Yes, Black Widow’s presence didn’t make a ton of sense, and between all the action sequences and other plot points the opportunity for a good love triangle between Tony, Pepper and Natalie/Natasha was wasted. Vanko/Whiplash knowing Stark would be driving didn’t make sense, nor did it make much sense that one dude could get all those drones together plus a kickass new set of armor in what appeared to be a couple days. Still, I can’t say that the logical failures didn’t all lead to some good action scenes, although I did find IM2’s climax to have much less real threat and personality than the one in the first film.

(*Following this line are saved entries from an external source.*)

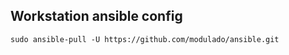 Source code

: ## Workstation ansible config


```shell
sudo ansible-pull -U https://github.com/modulado/ansible.git
```
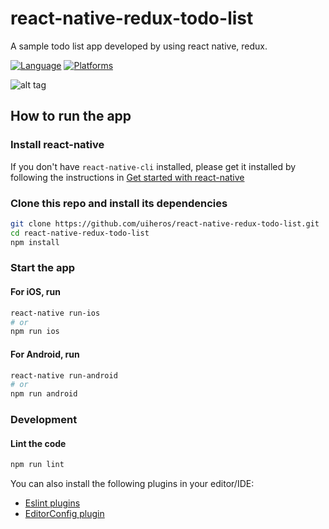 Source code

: # react-native-redux-todo-list

A sample todo list app developed by using react native, redux.

[![Language](https://img.shields.io/badge/language-ES%206-orange.svg)](https://github.com/lukehoban/es6features#readme)
[![Platforms](https://img.shields.io/badge/platform-iOS%20%7C%20Android-lightgrey.svg)](http://facebook.github.io/react-native/docs/getting-started.html)


![alt tag](https://github.com/uiheros/react-native-redux-todo-list/todolist.gif)


## How to run the app

### Install react-native

If you don't have `react-native-cli` installed, please get it installed by following the instructions in [Get started with react-native](https://facebook.github.io/react-native/docs/getting-started.html#requirements)

### Clone this repo and install its dependencies

```bash
git clone https://github.com/uiheros/react-native-redux-todo-list.git
cd react-native-redux-todo-list
npm install
```

### Start the app

#### For iOS, run
```bash
react-native run-ios
# or
npm run ios

```

#### For Android, run
```bash
react-native run-android
# or
npm run android
```

### Development

#### Lint the code

```bash
npm run lint
```

You can also install the following plugins in your editor/IDE:

 - [Eslint plugins](https://github.com/viruschidai/learn-react-ecosystem/blob/master/docs/ESLINT.md)
 - [EditorConfig plugin](https://github.com/viruschidai/learn-react-ecosystem/blob/master/docs/EDITORCONFIG.md)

As far as acting, Downey is still great, a delightful rogue who mostly has the right idea but doesn’t have time to explain it you. Some of the best scenes find him spitting out big chunks of dialogue while fidgeting, preening, always trying to seduce whoever he’s speaking to, whether an individual or crowd of thousands. Cheadle brings little to James Rhodes, ScarJo is mostly wooden and her hair looks weird. Clark Gregg and Garry Shandling are suitably unctuous. Rockwell is great as the Stark wannabe, and Paltrow makes the most of her meager chances. You really do feel like she’s someone for whom you’d want to improve yourself. Rourke does his best with his inexpressive, ruined face, bad Russian accent and beer gut. He seems to have shown up on set with his own clothes and cockatoo and talked director Favreau into using all of it. Actually, Favreau seemed to want to make up for Rourke’s mug by letting the hair appliances and dye, costume, bird, constant toothpick and tattoos do the acting instead.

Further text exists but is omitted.